Tatum appeals from an adjudication adverse to him in his negli*171gence action based on an unsatisfied workers’ compensation claim. Appellant was injured while working as an employee of Harry Ray, d/b/a Harry’s Plumbing (Harry’s), a subcontractor of Turrentine Development Company (TDC). At the time of the accident, neither Harry’s nor TDC had workers’ compensation coverage in effect. Appellee Turrentine, President of TDC, had paid his insurance agent, Tom Preston of Preston & Company, sufficient funds to purchase the workers’ compensation insurance policy and had instructed him to do so; however, Preston failed to do so, and therefore TDC had no policy in force when appellant suffered his injury. Preston acknowledged that he was primarily liable to appellant for the full award of the State Board of Workers’ Compensation, and had paid some benefits to appellant for his injury. In its award the Administrative Law Judge directed Preston to “add to those medical expenses he must pay on behalf of [appellant] all future medical expenses incurred necessary to effect a cure or give relief from the injury of April 17, 1985, including any expense to . . . rehabilitate [appellant]. Further, should Mr. Preston not pay these future claims and those already covered by the Award of July 8, 1986, then, it shall be the responsibility of Harry Ray, d/b/a Harry’s Plumbing, and Turrentine Development Co., employers, to make these payments.” Appellant, seeking to recover payment for the additional expenses, sued Turrentine in his individual capacity, alleging that his company was insolvent and that he “negligently failed to procure” the workers’ compensation insurance, and so was personally liable to appellant for the unsatisfied award. Tatum and Turrentine moved for summary judgment, and the trial court denied Tatum’s motion and granted Turrentine’s. Tatum appeals and we affirm.

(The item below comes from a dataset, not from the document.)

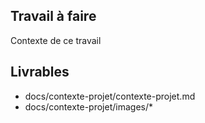 ## Travail à faire

Contexte de ce travail

## Livrables
- docs/contexte-projet/contexte-projet.md
- docs/contexte-projet/images/*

In Samuel v. Baitcher, 247 Ga. 71 (274 SE2d 327) (1981), the Supreme Court held that under certain limited circumstances an employee may pursue a claim at law against the agent of his employer for an amount equal to the award of the workers’ compensation board. The circumstances are that (1) a valid claim must be made under the Workers’ Compensation Act; (2) a valid award must have been granted by the board; and (3) the award must not have been collected for only two reasons—first, that the employer carried no workers’ compensation insurance, and second, that the employer is insolvent. Id. In the case before us, appellant has met the first two criteria, but not the third. While it is undisputed that the employer carried no workers’ compensation insurance and that it is insolvent, appellant has not shown that those are the only two reasons for his inability to collect the award. The board’s award specifically holds Preston liable for the payments due, and only in the event of his inability to pay can appellant recover from TDC and Harry’s. Appellant makes no showing that the debt is uncollectable from Preston, and so *172has failed to meet the requirement necessary to come within the purview of Samuel v. Baitcher, supra. Compare Myers v. Wilson, 167 Ga. App. 340, 342 (306 SE2d 401) (1983), in which this court held that the “cause of action arose only when the Board’s award in favor of [claimant] became uncollectable because of the employer’s insolvency. ...” (Emphasis supplied.) See also Kelly v. China One Restaurant, 161 Ga. App. 600 (289 SE2d 28) (1982), which stated that to support the action in question, “it must be shown that the award cannot be enforced.” Since appellant did not make that showing as to the party that the board designated as primarily liable, i.e., Preston, the trial court did not err in denying appellant’s motion for directed verdict and in granting appellee’s motion.
Decided February 6, 1989. Charles L. Day, for appellant. Wasson, Sours & Harris, W. Hensell Harris, Jr., for appellee.Judgment affirmed.
McMurray, P. J., and Pope, J., concur.